Then we find out who are the batsmen who have scored maximum runs in the matches that their teams have won and similarly the bowlers who have dismissed maximum of opponent’s wickets in the matches that their teams have won.

# Batsmen score contribution in won matches
# Top scorer for winning sides
batsman_contr_w <- del_ds %>%
  full_join(won_matches, by = "match_id") %>%
  filter(role == "batsman" & bat_team == team) %>%
  group_by(match_id, player) %>%
  summarize(batsman_score = sum(runs)) %>%
  top_n(1, batsman_score) %>%
  full_join(won_matches, by = "match_id")
batsman_contr_w
# Bowler wicket taking contribution in won matches
# Top wicket taker for winning sides
bowler_contr_w <- del_ds %>%
  full_join(won_matches, by = "match_id") %>%
  filter(role=="bowler" & bowl_team == team) %>%
  filter (dismissal_kind %in% c("bowled", "caught", "caught and bowled", "hit wicket",     
"lbw", "stumped")) %>%
  select(match_id, team, bowl_team, player, dismissal_kind) %>%
  group_by(match_id, player) %>% 
  summarize(bowler_wckts = n()) %>%
  top_n(1, bowler_wckts) %>%
  full_join(won_matches, by = "match_id")
bowler_contr_w

Note that it is common for more than one bowler to dismiss the same number of opponent batsmen in the same match, while two batsmen scoring the same top score for their teams in the same match is rare.

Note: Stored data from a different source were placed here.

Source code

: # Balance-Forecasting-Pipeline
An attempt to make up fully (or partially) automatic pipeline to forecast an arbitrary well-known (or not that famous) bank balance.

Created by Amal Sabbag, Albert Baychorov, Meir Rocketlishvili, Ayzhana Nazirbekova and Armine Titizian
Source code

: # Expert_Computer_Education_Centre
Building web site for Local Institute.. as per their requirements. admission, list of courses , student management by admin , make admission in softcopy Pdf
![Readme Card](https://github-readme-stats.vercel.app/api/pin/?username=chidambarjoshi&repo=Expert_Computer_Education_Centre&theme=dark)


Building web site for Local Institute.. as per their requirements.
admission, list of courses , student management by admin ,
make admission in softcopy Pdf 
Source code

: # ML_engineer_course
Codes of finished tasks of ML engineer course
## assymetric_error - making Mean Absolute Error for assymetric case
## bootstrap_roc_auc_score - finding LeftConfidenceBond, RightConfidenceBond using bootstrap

Let us reorder our above table for batsmen contribution in terms highest individual contributions and also count the number of times a batsman had made highest contribution to his team.

# Top_batsmen on winning sides in the order of highest individual scores
winning_t_scores <- del_ds %>%
  full_join(won_matches, by = "match_id") %>%
  filter(role == "batsman" & bat_team == team) %>%
  group_by(match_id) %>%
  summarize(team_score = sum(total_runs)) %>%
  full_join(batsman_contr_w, by = "match_id") %>%
  arrange(desc(batsman_score))
winning_t_scores
# Top_batsmen on winning sides in terms no.of top_scores 
win_scores <- winning_t_scores %>%
  group_by(player) %>%
  summarize(batsman_count = n()) %>%
  arrange(desc(batsman_count))
win_scores

The players appear at the top of the list seem to be consistent with their reputation.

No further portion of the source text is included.